La croissance : réaliste sur le rythme

Deux ans après la plantation, les plants les plus vigoureux atteignent environ 1 mètre de hauteur. Je vise 2,20 m à terme. La croissance est régulière mais pas spectaculaire — il faut accepter de patienter 4 à 6 ans pour une haie vraiment dense et haute.
La floraison hivernale : un bonus inattendu

De novembre à mars, les plants se couvrent de petites fleurs blanc rosé — une floraison délicate au moment où le jardin est le plus nu. Les baies bleu-noir qui suivent attirent également les oiseaux.
L’entretien : peu exigeant une fois installé
Une fois établi, le laurier tin se contente des pluies naturelles dans le Sud. Une taille par an suffit — idéalement après la floraison, au printemps, pour ne pas sacrifier les fleurs de l’hiver suivant.
Ce que je ferais différemment
- Planter en godets plutôt qu’en semis sauvages pour limiter les pertes et accélérer la reprise.
- Pailler dès la plantation pour limiter les mauvaises herbes à la base des plants.
- Prévoir un espacement plus serré (60 cm au lieu de 80 cm) pour obtenir une haie dense plus rapidement.
| Critère | Laurier tin |
|---|---|
| Nom latin | Viburnum tinus |
| Croissance | Moyenne (20-30 cm/an) |
| Feuillage | Persistant, vert foncé lustré |
| Floraison | Novembre à mars, blanc rosé |
| Résistance sécheresse | Bonne une fois établi |
| Résistance gel | Jusqu’à -10°C |
| Taille | 1 fois par an, après floraison |
| Espacement conseillé | 60-80 cm |
Questions fréquentes
Le laurier tin pousse-t-il à l’ombre ?
Oui — c’est l’un de ses avantages.

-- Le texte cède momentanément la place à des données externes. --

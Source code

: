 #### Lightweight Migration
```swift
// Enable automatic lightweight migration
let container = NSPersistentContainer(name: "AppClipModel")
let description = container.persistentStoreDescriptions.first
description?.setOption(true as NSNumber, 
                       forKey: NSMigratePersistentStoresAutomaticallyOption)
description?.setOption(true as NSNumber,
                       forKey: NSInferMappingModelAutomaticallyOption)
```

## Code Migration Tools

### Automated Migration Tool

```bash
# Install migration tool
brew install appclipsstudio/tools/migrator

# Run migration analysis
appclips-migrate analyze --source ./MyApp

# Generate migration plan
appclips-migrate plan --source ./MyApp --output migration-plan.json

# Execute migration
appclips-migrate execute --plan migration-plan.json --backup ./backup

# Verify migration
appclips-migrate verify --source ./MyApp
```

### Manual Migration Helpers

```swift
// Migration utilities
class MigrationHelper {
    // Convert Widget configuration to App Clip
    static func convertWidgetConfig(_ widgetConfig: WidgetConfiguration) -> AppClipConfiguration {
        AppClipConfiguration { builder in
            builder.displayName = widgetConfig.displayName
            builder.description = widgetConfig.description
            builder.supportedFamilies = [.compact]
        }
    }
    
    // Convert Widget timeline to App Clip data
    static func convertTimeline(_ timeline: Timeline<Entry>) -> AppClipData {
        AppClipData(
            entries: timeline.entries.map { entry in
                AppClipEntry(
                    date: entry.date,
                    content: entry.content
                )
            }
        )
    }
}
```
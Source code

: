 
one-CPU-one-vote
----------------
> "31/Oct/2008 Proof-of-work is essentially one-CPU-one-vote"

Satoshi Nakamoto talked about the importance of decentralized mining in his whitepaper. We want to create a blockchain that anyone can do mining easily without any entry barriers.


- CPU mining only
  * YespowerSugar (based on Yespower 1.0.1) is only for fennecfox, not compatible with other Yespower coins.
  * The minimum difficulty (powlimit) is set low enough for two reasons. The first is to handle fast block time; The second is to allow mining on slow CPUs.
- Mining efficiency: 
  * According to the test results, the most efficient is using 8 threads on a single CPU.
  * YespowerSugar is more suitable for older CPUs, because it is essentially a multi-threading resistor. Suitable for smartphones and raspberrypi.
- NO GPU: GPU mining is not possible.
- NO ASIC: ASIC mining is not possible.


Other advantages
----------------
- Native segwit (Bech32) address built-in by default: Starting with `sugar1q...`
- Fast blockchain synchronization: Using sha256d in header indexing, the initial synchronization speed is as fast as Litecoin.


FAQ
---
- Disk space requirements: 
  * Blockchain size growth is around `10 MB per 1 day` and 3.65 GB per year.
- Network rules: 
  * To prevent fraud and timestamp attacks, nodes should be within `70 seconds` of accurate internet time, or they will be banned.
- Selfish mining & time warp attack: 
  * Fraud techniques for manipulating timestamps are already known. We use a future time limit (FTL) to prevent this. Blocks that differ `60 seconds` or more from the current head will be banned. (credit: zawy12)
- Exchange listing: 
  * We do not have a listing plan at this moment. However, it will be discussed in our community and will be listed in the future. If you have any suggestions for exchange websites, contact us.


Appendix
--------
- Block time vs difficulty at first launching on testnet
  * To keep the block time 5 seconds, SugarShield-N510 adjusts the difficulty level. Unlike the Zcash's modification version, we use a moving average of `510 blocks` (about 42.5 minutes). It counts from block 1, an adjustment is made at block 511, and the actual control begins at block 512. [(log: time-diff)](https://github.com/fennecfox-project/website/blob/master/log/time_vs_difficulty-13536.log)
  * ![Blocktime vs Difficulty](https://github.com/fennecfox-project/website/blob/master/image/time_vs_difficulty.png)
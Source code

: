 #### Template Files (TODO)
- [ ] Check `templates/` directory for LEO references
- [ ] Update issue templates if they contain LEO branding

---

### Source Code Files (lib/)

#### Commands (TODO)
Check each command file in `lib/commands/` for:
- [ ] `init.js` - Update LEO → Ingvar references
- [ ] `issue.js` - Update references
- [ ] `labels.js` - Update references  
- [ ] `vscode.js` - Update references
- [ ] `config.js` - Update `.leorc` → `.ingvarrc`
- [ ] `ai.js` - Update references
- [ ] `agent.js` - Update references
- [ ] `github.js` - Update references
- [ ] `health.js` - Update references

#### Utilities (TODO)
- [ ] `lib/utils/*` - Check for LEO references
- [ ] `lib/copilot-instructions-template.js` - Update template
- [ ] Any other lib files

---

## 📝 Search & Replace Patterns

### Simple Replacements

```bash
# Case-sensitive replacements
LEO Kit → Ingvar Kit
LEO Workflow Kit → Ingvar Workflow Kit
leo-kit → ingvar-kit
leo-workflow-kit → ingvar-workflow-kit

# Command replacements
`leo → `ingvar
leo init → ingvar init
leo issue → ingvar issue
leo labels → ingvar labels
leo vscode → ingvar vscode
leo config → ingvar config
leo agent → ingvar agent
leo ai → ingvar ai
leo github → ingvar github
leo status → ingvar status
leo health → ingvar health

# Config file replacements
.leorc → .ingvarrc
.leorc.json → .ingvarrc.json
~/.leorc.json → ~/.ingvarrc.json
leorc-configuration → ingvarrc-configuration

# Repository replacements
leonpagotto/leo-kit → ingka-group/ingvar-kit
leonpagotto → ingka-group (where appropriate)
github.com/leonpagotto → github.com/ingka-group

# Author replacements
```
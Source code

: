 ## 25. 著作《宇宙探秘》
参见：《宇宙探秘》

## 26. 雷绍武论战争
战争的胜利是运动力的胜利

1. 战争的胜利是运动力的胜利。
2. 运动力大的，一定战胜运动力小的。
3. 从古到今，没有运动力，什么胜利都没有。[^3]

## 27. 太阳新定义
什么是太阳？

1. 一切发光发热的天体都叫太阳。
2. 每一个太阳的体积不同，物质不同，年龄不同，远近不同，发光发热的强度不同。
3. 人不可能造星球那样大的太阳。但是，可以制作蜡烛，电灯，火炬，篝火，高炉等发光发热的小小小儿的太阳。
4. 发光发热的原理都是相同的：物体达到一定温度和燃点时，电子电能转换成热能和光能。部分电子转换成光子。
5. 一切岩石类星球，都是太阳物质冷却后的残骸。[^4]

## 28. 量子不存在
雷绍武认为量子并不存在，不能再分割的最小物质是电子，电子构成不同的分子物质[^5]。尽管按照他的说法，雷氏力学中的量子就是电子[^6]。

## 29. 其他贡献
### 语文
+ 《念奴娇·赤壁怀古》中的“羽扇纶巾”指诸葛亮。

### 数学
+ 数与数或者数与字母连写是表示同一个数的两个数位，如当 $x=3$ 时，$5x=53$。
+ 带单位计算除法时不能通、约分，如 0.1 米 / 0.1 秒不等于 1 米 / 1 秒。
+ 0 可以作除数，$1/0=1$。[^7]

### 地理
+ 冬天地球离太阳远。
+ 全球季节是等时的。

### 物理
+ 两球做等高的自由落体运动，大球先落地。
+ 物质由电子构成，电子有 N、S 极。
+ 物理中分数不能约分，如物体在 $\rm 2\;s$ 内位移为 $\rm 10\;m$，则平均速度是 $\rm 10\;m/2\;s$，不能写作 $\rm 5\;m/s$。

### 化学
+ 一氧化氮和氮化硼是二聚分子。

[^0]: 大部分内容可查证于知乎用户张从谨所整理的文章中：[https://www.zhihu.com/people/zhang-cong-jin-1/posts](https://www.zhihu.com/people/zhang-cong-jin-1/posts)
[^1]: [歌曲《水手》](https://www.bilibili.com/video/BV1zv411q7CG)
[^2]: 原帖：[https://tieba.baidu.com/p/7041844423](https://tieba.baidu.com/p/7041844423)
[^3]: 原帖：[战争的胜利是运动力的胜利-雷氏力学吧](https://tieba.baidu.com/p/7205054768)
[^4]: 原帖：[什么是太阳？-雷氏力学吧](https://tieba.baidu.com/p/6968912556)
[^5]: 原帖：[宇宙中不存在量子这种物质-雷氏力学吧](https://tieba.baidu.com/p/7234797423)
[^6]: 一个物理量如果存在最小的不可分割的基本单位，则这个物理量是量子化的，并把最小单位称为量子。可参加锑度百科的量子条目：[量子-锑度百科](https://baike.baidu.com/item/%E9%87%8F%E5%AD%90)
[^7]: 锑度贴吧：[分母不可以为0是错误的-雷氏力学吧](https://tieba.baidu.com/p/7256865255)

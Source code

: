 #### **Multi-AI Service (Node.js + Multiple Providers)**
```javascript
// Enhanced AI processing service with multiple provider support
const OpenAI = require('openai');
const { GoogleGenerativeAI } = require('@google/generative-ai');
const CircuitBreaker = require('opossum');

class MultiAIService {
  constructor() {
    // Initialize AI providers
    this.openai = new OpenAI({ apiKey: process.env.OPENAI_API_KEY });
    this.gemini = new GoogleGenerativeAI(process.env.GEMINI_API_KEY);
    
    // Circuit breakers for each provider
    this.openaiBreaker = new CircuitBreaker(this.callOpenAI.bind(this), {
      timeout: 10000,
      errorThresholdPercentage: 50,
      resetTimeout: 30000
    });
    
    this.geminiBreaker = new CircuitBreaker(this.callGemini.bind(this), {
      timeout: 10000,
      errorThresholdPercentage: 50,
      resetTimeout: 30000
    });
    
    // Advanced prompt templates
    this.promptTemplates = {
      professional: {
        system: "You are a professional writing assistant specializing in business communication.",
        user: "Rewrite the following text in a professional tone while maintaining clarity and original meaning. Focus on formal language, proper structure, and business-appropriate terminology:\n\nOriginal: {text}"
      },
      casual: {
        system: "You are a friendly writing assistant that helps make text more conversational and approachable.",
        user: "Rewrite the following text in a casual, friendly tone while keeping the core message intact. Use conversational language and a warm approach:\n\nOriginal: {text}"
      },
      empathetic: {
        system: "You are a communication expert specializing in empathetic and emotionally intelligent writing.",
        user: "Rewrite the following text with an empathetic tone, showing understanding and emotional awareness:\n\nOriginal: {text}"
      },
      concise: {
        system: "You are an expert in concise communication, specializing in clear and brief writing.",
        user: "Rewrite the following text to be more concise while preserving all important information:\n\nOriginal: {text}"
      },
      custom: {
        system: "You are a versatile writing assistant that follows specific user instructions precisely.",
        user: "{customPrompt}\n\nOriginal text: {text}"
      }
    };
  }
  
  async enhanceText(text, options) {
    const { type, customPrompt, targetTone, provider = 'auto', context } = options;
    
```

Le laurier tin supporte très bien la mi-ombre et même l’ombre partielle. Il pousse un peu moins vite que dans une exposition ensoleillée, mais sa tolérance à l’ombre en fait un excellent choix pour les zones difficiles ou en pied de mur exposé au nord.
Laurier tin ou photinia : lequel choisir pour une haie dans le Sud ?
Le photinia pousse plus vite (40-60 cm/an contre 20-30 cm pour le laurier tin) et est donc préférable si vous voulez un brise-vue rapide. Le laurier tin est plus adapté si vous voulez une haie plus compacte, moins exigeante, avec l’atout de la floraison hivernale. Les deux se complémentent très bien dans une haie mixte.
Les baies du laurier tin sont-elles toxiques ?
Oui — les baies du Viburnum tinus sont légèrement toxiques et peuvent provoquer des troubles gastro-intestinaux si ingérées. Ce n’est pas dangereux pour les adultes en petite quantité, mais il convient d’en informer les enfants. En revanche, elles sont parfaitement comestibles pour les oiseaux qui les apprécient beaucoup.
Peut-on transplanter des lauriers tin en automne depuis un jardin existant ?
Oui, c’est exactement ce que j’ai fait. La période idéale est octobre-novembre, quand les températures sont douces et les pluies recommencent. Prélevez les plants avec une motte de terre la plus grande possible, replantez rapidement, arrosez copieusement à la plantation. Prévoyez 15 à 20% de pertes — c’est normal pour ce type de transplantation.